= Exercise details =
Report how many lines below contain the word "contenido", and give only that number.

Stored entries

________________________________________

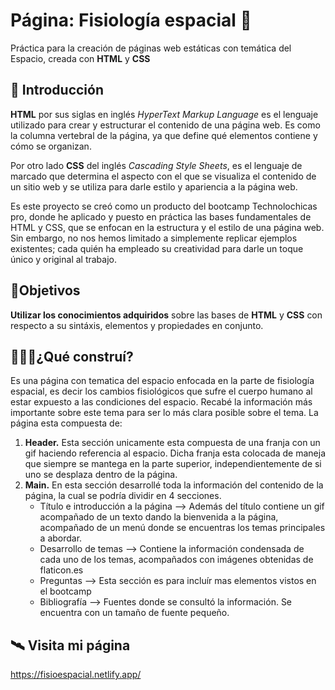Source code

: # Página: Fisiología espacial 🚀
Práctica para la creación de páginas web estáticas con temática del Espacio, creada con **HTML** y **CSS**

## 🌟 Introducción 
**HTML** por sus siglas en inglés  _HyperText Markup Language_ es el lenguaje utilizado para crear y estructurar el contenido de una página web. Es como la columna vertebral de la página, ya que define qué elementos contiene y cómo se organizan. 

Por otro lado **CSS** del inglés _Cascading Style Sheets_, es el lenguaje de marcado que determina el aspecto con el que se visualiza el contenido de un sitio web y se utiliza para darle estilo y apariencia a la página web. 

Es este proyecto se creó como un producto del bootcamp Technolochicas pro, donde he aplicado y puesto en práctica las bases fundamentales de HTML y CSS, que se enfocan en la estructura y el estilo de una página web. Sin embargo, no nos hemos limitado a simplemente replicar ejemplos existentes; cada quién ha empleado su creatividad para darle un toque único y original al trabajo.

## 🌠Objetivos
**Utilizar los conocimientos adquiridos** sobre las bases de **HTML** y **CSS** con respecto a su sintáxis, elementos y propiedades en conjunto. 

## 👩🏻‍🚀¿Qué construí?
Es una página con tematica del espacio enfocada en la parte de fisiología espacial, es decir los cambios fisiológicos que sufre el cuerpo humano al estar expuesto a las condiciones del espacio. Recabé la información más importante sobre este tema para ser lo más clara posible sobre el tema.
La página esta compuesta de:
1. **Header.** Esta sección unicamente esta compuesta de una franja con un gif haciendo referencia al espacio. Dicha franja esta colocada de maneja que siempre se mantega en la parte superior, independientemente de si uno se desplaza dentro de la página.
2. **Main.** En esta sección desarrollé toda la información del contenido de la página, la cual se podría dividir en 4 secciones.
     + Título  e introducción a la página --> Además del título contiene un gif acompañado de un texto dando la bienvenida a la página, 
        acompañado de un menú donde se encuentras los temas principales a abordar. 
     + Desarrollo de temas --> Contiene la información condensada de cada uno de los temas, acompañados con imágenes obtenidas de 
        flaticon.es
     + Preguntas --> Esta sección es para incluír mas  elementos vistos en el bootcamp
     + Bibliografía --> Fuentes donde se consultó la información. Se encuentra con un tamaño de fuente pequeño.

## 🛰 Visita mi página
https://fisioespacial.netlify.app/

________________________________________

= Task solution =
3